═══ Dataset excerpts

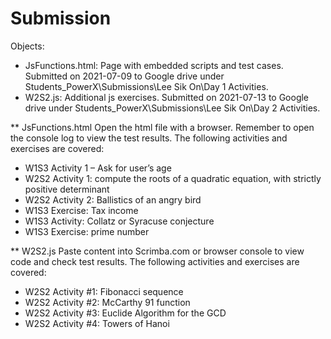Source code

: # Submission

Objects: 
- JsFunctions.html: Page with embedded scripts and test cases.  Submitted on 2021-07-09 to Google drive under Students_PowerX\Submissions\Lee Sik On\Day 1 Activities\.
- W2S2.js: Additional js exercises. Submitted on 2021-07-13 to Google drive under Students_PowerX\Submissions\Lee Sik On\Day 2 Activities\.


** JsFunctions.html
Open the html file with a browser.  Remember to open the console log to view the test results.  The following activities and exercises are covered:

* W1S3 Activity 1 – Ask for user’s age
* W2S2 Activity 1: compute the roots of a quadratic equation, with strictly positive determinant
* W2S2 Activity 2: Ballistics of an angry bird
* W1S3 Exercise: Tax income
* W1S3 Activity: Collatz or Syracuse conjecture
* W1S3 Exercise: prime number

** W2S2.js
Paste content into Scrimba.com or browser console to view code and check test results.  The following activities and exercises are covered:

* W2S2 Activity #1: Fibonacci sequence
* W2S2 Activity #2: McCarthy 91 function
* W2S2 Activity #3: Euclide Algorithm for the GCD
* W2S2 Activity #4: Towers of Hanoi
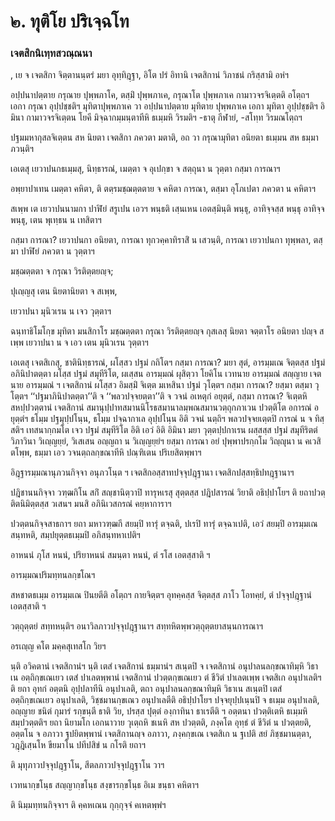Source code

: <h1>๒. ทุติโย ปริเจฺฉโท</h1>
<h3>เจตสิกนิเทฺทสวณฺณนา</h3>
<p>  ,  เย จ เจตสิกา จิตฺตานนฺตรํ มยา อุทฺทิฎฺฐา, อิโต ปรํ อิทานิ  เจตสิกานํ วิภาชนํ กริสฺสามิ อหํฯ</p>


<p> อปฺปนาปตฺตาย กรุณาย ปุพฺพภาโค, ตสฺมิํ ปุพฺพภาเค, กรุณาโต ปุพฺพภาเค กามาวจรจิเตฺตติ อโตฺถฯ เอกา กรุณา อุปฺปชฺชติฯ มุทิตาปุพฺพภาเค วา อปฺปนาปตฺตาย มุทิตาย ปุพฺพภาเค เอกา มุทิตา  อุปฺปชฺชติฯ อิมินา กามาวจรจิเตฺตน โยคี มิจฺฉากมฺมนฺตาทีหิ ธเมฺมหิ วิรมติฯ -ธาตุ กีฬายํ, -สโทฺท วิรมณโตฺถฯ</p>


<p>  ปฐมมหากุสลจิเตฺตน สห นิยตา  เจตสิกา ภควตา มตาติ, อถ วา กรุณามุทิตา อนิยตา  ธเมฺมน สห  ธมฺมา ภวนฺติฯ</p>


<p>  เอเตสุ เยวาปนกธเมฺมสุ, นิทฺธารณํ, เมตฺตา จ อุเปกฺขา จ  สตฺถุนา  น วุตฺตา กสฺมา การณาฯ</p>


<p>  อพฺยาปาเทน เมตฺตา คหิตา, ติ ตตฺรมชฺฌตฺตตาย จ คหิตา  การณา, ตสฺมา อุโภเปตา ภควตา น คหิตาฯ</p>


<p>  สเพฺพ เต  เยวาปนนามกา ปาฬิยํ สรูเปน เอวฯ พนฺธติ เสฺนเหน เอตสฺมินฺติ พนฺธุ, อาทิจฺจสฺส พนฺธุ อาทิจฺจพนฺธุ, เตน  พุเทฺธน  น เทสิตาฯ</p>


<p> กสฺมา  การณา?  เยวาปนกา อนิยตา,  การณา  ทุกวคฺคาทิราสิํ  น เสวนฺติ,  การณา  เยวาปนกา ทุพฺพลา, ตสฺมา ปาฬิยํ ภควตา น วุตฺตาฯ</p>


<p> </p>


มชฺฌตฺตตา จ กรุณา วิรติตฺตยญฺจ;  
  
ปุเญฺญสุ เตน นิยตานิยตา จ สเพฺพ,  
  
เยวาปนา มุนิวเรน น เจว วุตฺตาฯ  
</p>
  
<p>ฉนฺทาธิโมโกฺข  มุทิตา มนสิกาโร มชฺฌตฺตตา กรุณา วิรติตฺตยญฺจ กุสเลสุ นิยตา จตฺตาโร อนิยตา ปญฺจ สเพฺพ เยวาปนา น จ เอว เตน มุนิวเรน วุตฺตาฯ</p>


<p>  เอเตสุ เจตสิเกสุ, ชาตินิทฺธารณํ, ผโสฺสว ปฐมํ  กถิโตฯ กสฺมา การณา?  มยา สุตํ, อารมฺมเณ จิตฺตสฺส ปฐมํ อภินิปาตตฺตา ผโสฺส ปฐมํ สมุทีริโต,  ผเสฺสน อารมฺมณํ ผุสิตฺวา โยคิโน เวทนาย อารมฺมณํ  สญฺญาย  เจตนาย อารมฺมณํ ฯ  เจตสิกานํ ผโสฺสว  อิมสฺมิํ จิเตฺต มเหสินา ปฐมํ วุโตฺตฯ  กสฺมา การณา? ยสฺมา  ตสฺมา วุโตฺตฯ  ‘‘ปฐมาภินิปาตตฺตา’’ติ จ ‘‘พลวปจฺจยตฺตา’’ติ จ  วจนํ  อเหตุกํ อยุตฺตํ, กสฺมา การณา?  จิเตฺตหิ สหปฺปวตฺตานํ เจตสิกานํ  สมานุปฺปาทสมานนิโรธสมานาลมฺพณสมานวตฺถุกภาเวน ปวตฺติโต อการณํ อยุตฺตํฯ  ธโมฺม ปฐมุปฺปโนฺน,  ธโมฺม ปจฺฉากาเล อุปฺปโนฺน อิติ  วจนํ นตฺถิฯ พลวปจฺจยเตฺตปิ การณํ น จ ทิสฺสติฯ เทสนากฺกมโต เจว ปฐมํ สมุทีริโต  อิติ เอวํ อิติ อิมินา มยา วุตฺตปฺปกาเรน ผสฺสสฺส ปฐมํ สมุทีริตตํ  วิภาวินา วิเญฺญยฺยํ,  วิเสเสน อญฺญถา น วิเญฺญยฺยํฯ  ยสฺมา การณา อยํ ปุพฺพาปรกฺกโม วิญฺญุนา  น คเวสิตโพฺพ, ธมฺมา เอว วจนตฺถลกฺขณาทีหิ  ปณฺฑิเตน ปริเยสิตพฺพาฯ</p>


<p>   อิฎฺฐารมฺมณานุภวนกิจฺจา  อนุภวโนฺต ฯ เจตสิกอสฺสาทปจฺจุปฎฺฐานา เจตสิกปสฺสทฺธิปทฎฺฐานาฯ</p>


<p> ปฎิชานนกิจฺจา  วฑฺฒกิโน สกิํ สญฺชานิตฺวาปิ ทารุหเรสุ สุตฺตสฺส ปฎิปสารณํ วิยาติ อธิปฺปาโยฯ ติ ยถาปวตฺติตนิมิตฺตสฺส วเสนฯ มนสิ อภินิเวสกรณํ คยฺหาการาฯ</p>


<p> ปวตฺตนกิจฺจสาธกาฯ  ยถา มหาวฑฺฒกี สยมฺปิ ทารุํ ตจฺฉติ, ปเรปิ ทารุํ ตจฺฉาเปติ, เอวํ สยมฺปิ อารมฺมเณ สนฺทหติ, สมฺปยุตฺตธเมฺมปิ อภิสนฺทหาเปติฯ</p>


<p>อาหนนํ ภุโส หนนํ, ปริยาหนนํ สมนฺตา หนนํ, ตํ รโส เอตสฺสาติ ฯ</p>


<p> อารมฺมณปริมทฺทนลกฺขโณฯ</p>


<p> สหชาตธเมฺม อารมฺมเณ ปินยตีติ อโตฺถฯ กายจิตฺตฯ อุทคฺคสฺส จิตฺตสฺส ภาโว โอทคฺยํ, ตํ ปจฺจุปฎฺฐานํ เอตสฺสาติ ฯ</p>


<p> วตฺถุตฺตยํ สทฺทหนฺติฯ  อนาวิลภาวปจฺจุปฎฺฐานาฯ  สทฺทหิตพฺพวตฺถุตฺตยาสนฺนการณาฯ</p>


<p> อรเญฺญ คโต มคฺคสุเทสโก วิยฯ</p>


<p>นฺติ อวิคตานํ เจตสิกานํฯ นฺติ เตสํ เจตสิกานํ ธมฺมานํฯ สเนฺตปิ จ   เจตสิกานํ อนุปาลนลกฺขณาทิมฺหิ  วิธาเน อตฺถิกฺขเณเยว  เตสํ ปาเลตพฺพานํ เจตสิกานํ ปวตฺตกฺขเณเยว ตํ ชีวิตํ  ปาเลตเพฺพ เจตสิเก อนุปาเลติฯ ติ ยถา อุทกํ อตฺตนิ อุปฺปลาทีนิ อนุปาเลติ, ตถา อนุปาลนลกฺขณาทิมฺหิ วิธาเน สเนฺตปิ เตสํ อตฺถิกฺขเณเยว อนุปาเลติ, วิชฺชมานกฺขเณว อนุปาเลตีติ อธิปฺปาโยฯ ปจฺจยุปฺปเนฺนปิ จ ธเมฺม อนุปาเลติ,  อญฺญาย ชนิตํ กุมารํ รกฺขนฺตี ธาติ วิย, ปรสฺส ปุตฺตํ องฺกาทินา ธาเรตีติ ฯ  อตฺตนา ปวตฺติเตหิ ธเมฺมหิ สมฺปวตฺตติฯ  ยถา นิยามโก เอกนาวาย วุเตฺถหิ ชเนหิ สห ปวตฺตติ, ภงฺคโต อุทฺธํ ตํ ชีวิตํ น ปวตฺตยติ, อตฺตโน จ อภาวา ฐปยิตพฺพานํ เจตสิกานญฺจ อภาวา, ภงฺคกฺขเณ เจตสิเก น ฐเปติ สยํ ภิชฺชมานตฺตา, วฎฺฎิเสฺนโห ขียมาโน ปทีปสิขํ น กโรติ ยถาฯ</p>


<p>ติ มุทุภาวปจฺจุปฎฺฐาโน, สีตลภาวปจฺจุปฎฺฐาโน วาฯ</p>


<p> เวทนากฺขโนฺธ สญฺญากฺขโนฺธ สงฺขารกฺขโนฺธ อิเม ขนฺธา คหิตาฯ</p>


<p>ติ นิมฺมทฺทนกิจฺจาฯ ติ คฺคหเณน กุกฺกุจฺจํ คเหตพฺพํฯ</p>

</p>

</p>

</p>





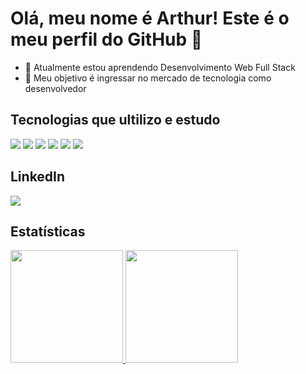 # Olá, meu nome é Arthur! Este é o meu perfil do GitHub 👋
- 🌱 Atualmente estou aprendendo Desenvolvimento Web Full Stack
- 🔭 Meu objetivo é ingressar no mercado de tecnologia como desenvolvedor

## Tecnologias que ultilizo e estudo

<img src="https://cdn.jsdelivr.net/gh/devicons/devicon/icons/html5/html5-original.svg" />

<img src="https://cdn.jsdelivr.net/gh/devicons/devicon/icons/css3/css3-original.svg" />

<img src="https://cdn.jsdelivr.net/gh/devicons/devicon/icons/bootstrap/bootstrap-original.svg" />

<img src="https://cdn.jsdelivr.net/gh/devicons/devicon/icons/javascript/javascript-original.svg" />

<img src="https://cdn.jsdelivr.net/gh/devicons/devicon/icons/php/php-original.svg" />

<img src="https://cdn.jsdelivr.net/gh/devicons/devicon/icons/react/react-original.svg" />

## LinkedIn
<a href="https://www.linkedin.com/in/arthurr-martins" target="_blank"><img src="https://cdn.jsdelivr.net/gh/devicons/devicon/icons/linkedin/linkedin-original.svg" /></a>

## Estatísticas
<div>
  <a href="https://github.com/ArthurRodriguesm">
  <img height="180em" src="https://github-readme-stats.vercel.app/api/top-langs/?ArthurRodriguesm&layout=compact&langs_count=7&theme=dracula"/>
  <img height="180em" src="https://github-readme-stats.vercel.app/api?ArthurRodriguesm&show_icons=true&theme=dracula&include_all_commits=true&count_private=true"/>
</div>
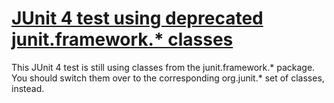 # [JUnit 4 test using deprecated junit.framework.* classes](http://fb-contrib.sourceforge.net/bugdescriptions.html#UTAO_JUNIT_ASSERTION_ODDITIES_USING_DEPRECATED)

This JUnit 4 test is still using classes from the junit.framework.* package. You should switch them
			over to the corresponding org.junit.* set of classes, instead.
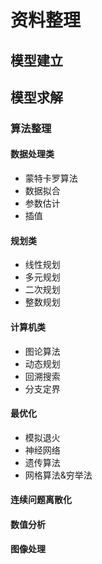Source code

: # 资料整理
## 模型建立
## 模型求解
### 算法整理 
#### 数据处理类
+ 蒙特卡罗算法 
+ 数据拟合
+ 参数估计
+ 插值
#### 规划类
+ 线性规划
+ 多元规划
+ 二次规划
+ 整数规划
#### 计算机类
+ 图论算法
+ 动态规划
+ 回溯搜索
+ 分支定界
#### 最优化
+ 模拟退火
+ 神经网络
+ 遗传算法
+ 网格算法&穷举法
#### 连续问题离散化
#### 数值分析
#### 图像处理
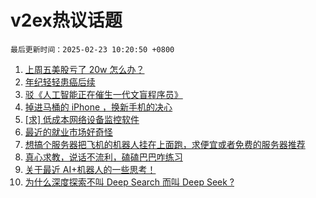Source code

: # v2ex热议话题

`最后更新时间：2025-02-23 10:20:50 +0800`

1. [上周五美股亏了 20w 怎么办？](https://www.v2ex.com/t/1113510)
1. [年纪轻轻患癌后续](https://www.v2ex.com/t/1113521)
1. [驳《人工智能正在催生一代文盲程序员》](https://www.v2ex.com/t/1113431)
1. [掉进马桶的 iPhone ，换新手机的决心](https://www.v2ex.com/t/1113441)
1. [[求] 低成本网络设备监控软件](https://www.v2ex.com/t/1113511)
1. [最近的就业市场好奇怪](https://www.v2ex.com/t/1113456)
1. [想搞个服务器把飞机的机器人挂在上面跑，求便宜或者免费的服务器推荐](https://www.v2ex.com/t/1113433)
1. [真心求教，说话不流利，磕磕巴巴咋练习](https://www.v2ex.com/t/1113444)
1. [关于最近 AI+机器人的一些思考！](https://www.v2ex.com/t/1113438)
1. [为什么深度探索不叫 Deep Search 而叫 Deep Seek ?](https://www.v2ex.com/t/1113488)

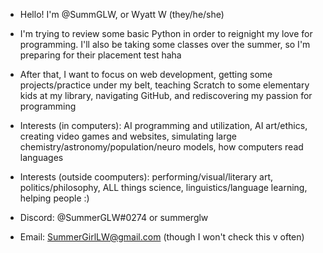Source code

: - Hello! I'm @SummGLW, or Wyatt W (they/he/she)
- I'm trying to review some basic Python in order to reignight my love for programming. I'll also be taking some classes over the summer, so I'm preparing for their placement test haha
- After that, I want to focus on web development, getting some projects/practice under my belt, teaching Scratch to some elementary kids at my library, navigating GitHub, and rediscovering my passion for programming

- Interests (in computers): AI programming and utilization, AI art/ethics, creating video games and websites, simulating large chemistry/astronomy/population/neuro models, how computers read languages
- Interests (outside coomputers): performing/visual/literary art, politics/philosophy, ALL things science, linguistics/language learning, helping people :)


- Discord: @SummerGLW#0274 or summerglw
- Email: SummerGirlLW@gmail.com (though I won't check this v often)

<!---
SummGLW/SummGLW is a ✨ special ✨ repository because its `README.md` (this file) appears on your GitHub profile.
You can click the Preview link to take a look at your changes.
--->
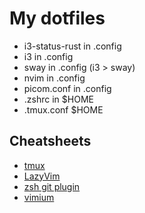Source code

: # My dotfiles
- i3-status-rust in .config
- i3 in .config
- sway in .config (i3 > sway)
- nvim in .config
- picom.conf in .config
- .zshrc in $HOME
- .tmux.conf $HOME

## Cheatsheets
- [tmux](https://tmuxcheatsheet.com/)
- [LazyVim](https://lazyvim.org/keymaps)
- [zsh git plugin](https://kapeli.com/cheat_sheets/Oh-My-Zsh_Git.docset/Contents/Resources/Documents/index)
- [vimium](https://gist.github.com/vapidbabble/313599)
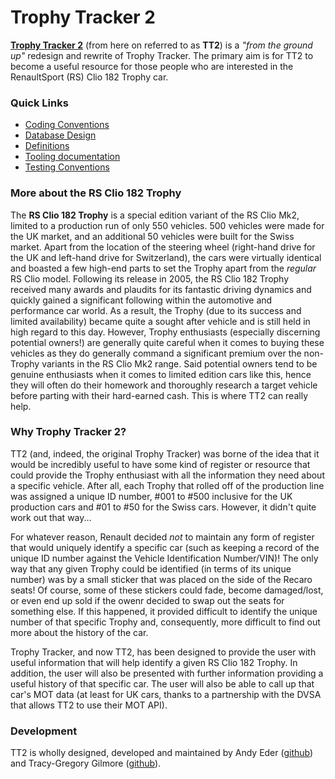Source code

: # Trophy Tracker 2

[**Trophy Tracker 2**](https://github.com/andyeder/trophy-tracker-2) (from here on referred to as **TT2**) is a _"from the ground up"_ redesign and rewrite of Trophy Tracker. The primary aim is for TT2 to become a useful resource for those people who are interested in the RenaultSport (RS) Clio 182 Trophy car.

### Quick Links

- [Coding Conventions](./docs/CodingConventions.md)
- [Database Design](./docs/Database.md)
- [Definitions](./docs/Definitions.md)
- [Tooling documentation](./docs/TechTooling.md)
- [Testing Conventions](./docs/TestingConventions.md)

### More about the RS Clio 182 Trophy

The **RS Clio 182 Trophy** is a special edition variant of the RS Clio Mk2, limited to a production run of only 550 vehicles. 500 vehicles were made for the UK market, and an additional 50 vehicles were built for the Swiss market. Apart from the location of the steering wheel (right-hand drive for the UK and left-hand drive for Switzerland), the cars were virtually identical and boasted a few high-end parts to set the Trophy apart from the _regular_ RS Clio model. Following its release in 2005, the RS Clio 182 Trophy received many awards and plaudits for its fantastic driving dynamics and quickly gained a significant following within the automotive and performance car world. As a result, the Trophy (due to its success and limited availability) became quite a sought after vehicle and is still held in high regard to this day. However, Trophy enthusiasts (especially discerning potential owners!) are generally quite careful when it comes to buying these vehicles as they do generally command a significant premium over the non-Trophy variants in the RS Clio Mk2 range. Said potential owners tend to be genuine enthusiasts when it comes to limited edition cars like this, hence they will often do their homework and thoroughly research a target vehicle before parting with their hard-earned cash. This is where TT2 can really help.

### Why Trophy Tracker 2?

TT2 (and, indeed, the original Trophy Tracker) was borne of the idea that it would be incredibly useful to have some kind of register or resource that could provide the Trophy enthusiast with all the information they need about a specific vehicle. After all, each Trophy that rolled off of the production line was assigned a unique ID number, #001 to #500 inclusive for the UK production cars and #01 to #50 for the Swiss cars. However, it didn't quite work out that way...

For whatever reason, Renault decided _not_ to maintain any form of register that would uniquely identify a specific car (such as keeping a record of the unique ID number against the Vehicle Identification Number/VIN)! The only way that any given Trophy could be identified (in terms of its unique number) was by a small sticker that was placed on the side of the Recaro seats! Of course, some of these stickers could fade, become damaged/lost, or even end up sold if the owenr decided to swap out the seats for something else. If this happened, it provided difficult to identify the unique number of that specific Trophy and, consequently, more difficult to find out more about the history of the car.

Trophy Tracker, and now TT2, has been designed to provide the user with useful information that will help identify a given RS Clio 182 Trophy. In addition, the user will also be presented with further information providing a useful history of that specific car. The user will also be able to call up that car's MOT data (at least for UK cars, thanks to a partnership with the DVSA that allows TT2 to use their MOT API).

### Development

TT2 is wholly designed, developed and maintained by Andy Eder ([github](https://github.com/andyeder)) and Tracy-Gregory Gilmore ([github](https://github.com/TracyGJG)).
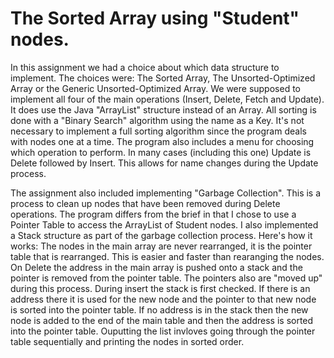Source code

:# The Sorted Array using "Student" nodes.

In this assignment we had a choice about which data structure to implement.  The choices were:  The Sorted Array, The Unsorted-Optimized Array or the Generic Unsorted-Optimized Array.  We were supposed to implement all four of the main operations (Insert, Delete, Fetch and Update).  It does use the Java "ArrayList" structure instead of an Array.  All sorting is done with a "Binary Search" algorithm using the name as a Key.  It's not necessary to implement a full sorting algorithm since the program deals with nodes one at a time.  The program also includes a menu for choosing which operation to perform.  In many cases (including this one) Update is Delete followed by Insert.  This allows for name changes during the Update process.

The assignment also included implementing "Garbage Collection".  This is a process to clean up nodes that have been removed during Delete operations.  The program differs from the brief in that I chose to use a Pointer Table to access the ArrayList of Student nodes.  I also implemented a Stack structure as part of the garbage collection process.  Here's how it works:  The nodes in the main array are never rearranged, it is the pointer table that is rearranged. This is easier and faster than rearanging the nodes.  On Delete the address in the main array is pushed onto a stack and the pointer is removed from the pointer table.  The pointers also are "moved up" during this process.  During insert the stack is first checked.  If there is an address there it is used for the new node and the pointer to that new node is sorted into the pointer table.  If no address is in the stack then the new node is added to the end of the main table and then the address is sorted into the pointer table. Ouputting the list invloves going through the pointer table sequentially and printing the nodes in sorted order.

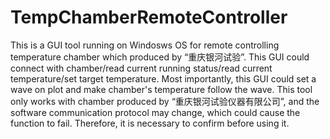# TempChamberRemoteController
This is a GUI tool running on Windosws OS for remote controlling temperature chamber which produced by “重庆银河试验”.
This GUI could connect with chamber/read current running status/read current temperature/set target temperature.
Most importantly, this GUI could set a wave on plot and make chamber's temperature follow the wave.
This tool only works with chamber produced by “重庆银河试验仪器有限公司”, and the software communication protocol may change, which could cause the function to fail. Therefore, it is necessary to confirm before using it.
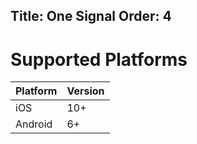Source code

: Title: One Signal
Order: 4
---

# Supported Platforms
|Platform|Version|
|---|---|
|iOS|10+|
|Android|6+|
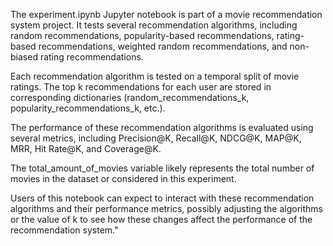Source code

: The experiment.ipynb Jupyter notebook is part of a movie recommendation system project. It tests several recommendation algorithms, including random recommendations, popularity-based recommendations, rating-based recommendations, weighted random recommendations, and non-biased rating recommendations.

Each recommendation algorithm is tested on a temporal split of movie ratings. The top k recommendations for each user are stored in corresponding dictionaries (random_recommendations_k, popularity_recommendations_k, etc.).

The performance of these recommendation algorithms is evaluated using several metrics, including Precision@K, Recall@K, NDCG@K, MAP@K, MRR, Hit Rate@K, and Coverage@K.

The total_amount_of_movies variable likely represents the total number of movies in the dataset or considered in this experiment.

Users of this notebook can expect to interact with these recommendation algorithms and their performance metrics, possibly adjusting the algorithms or the value of k to see how these changes affect the performance of the recommendation system."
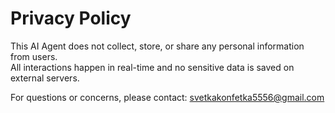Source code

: # Privacy Policy

This AI Agent does not collect, store, or share any personal information from users.  
All interactions happen in real-time and no sensitive data is saved on external servers.  

For questions or concerns, please contact: svetkakonfetka5556@gmail.com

══════

Task requirements
Give back exactly the lines from the opening of the listing through the line holding "ปฐมมหากุสลจิเตฺตน สห นิยตา", both ends included, with every picture omitted.

Response
Source code

: # Submission

Objects: 
- JsFunctions.html: Page with embedded scripts and test cases.  Submitted on 2021-07-09 to Google drive under Students_PowerX\Submissions\Lee Sik On\Day 1 Activities\.
- W2S2.js: Additional js exercises. Submitted on 2021-07-13 to Google drive under Students_PowerX\Submissions\Lee Sik On\Day 2 Activities\.


** JsFunctions.html
Open the html file with a browser.  Remember to open the console log to view the test results.  The following activities and exercises are covered:

* W1S3 Activity 1 – Ask for user’s age
* W2S2 Activity 1: compute the roots of a quadratic equation, with strictly positive determinant
* W2S2 Activity 2: Ballistics of an angry bird
* W1S3 Exercise: Tax income
* W1S3 Activity: Collatz or Syracuse conjecture
* W1S3 Exercise: prime number

** W2S2.js
Paste content into Scrimba.com or browser console to view code and check test results.  The following activities and exercises are covered:

* W2S2 Activity #1: Fibonacci sequence
* W2S2 Activity #2: McCarthy 91 function
* W2S2 Activity #3: Euclide Algorithm for the GCD
* W2S2 Activity #4: Towers of Hanoi
Source code

: <h1>๒. ทุติโย ปริเจฺฉโท</h1>
<h3>เจตสิกนิเทฺทสวณฺณนา</h3>
<p>  ,  เย จ เจตสิกา จิตฺตานนฺตรํ มยา อุทฺทิฎฺฐา, อิโต ปรํ อิทานิ  เจตสิกานํ วิภาชนํ กริสฺสามิ อหํฯ</p>


<p> อปฺปนาปตฺตาย กรุณาย ปุพฺพภาโค, ตสฺมิํ ปุพฺพภาเค, กรุณาโต ปุพฺพภาเค กามาวจรจิเตฺตติ อโตฺถฯ เอกา กรุณา อุปฺปชฺชติฯ มุทิตาปุพฺพภาเค วา อปฺปนาปตฺตาย มุทิตาย ปุพฺพภาเค เอกา มุทิตา  อุปฺปชฺชติฯ อิมินา กามาวจรจิเตฺตน โยคี มิจฺฉากมฺมนฺตาทีหิ ธเมฺมหิ วิรมติฯ -ธาตุ กีฬายํ, -สโทฺท วิรมณโตฺถฯ</p>


<p>  ปฐมมหากุสลจิเตฺตน สห นิยตา  เจตสิกา ภควตา มตาติ, อถ วา กรุณามุทิตา อนิยตา  ธเมฺมน สห  ธมฺมา ภวนฺติฯ</p>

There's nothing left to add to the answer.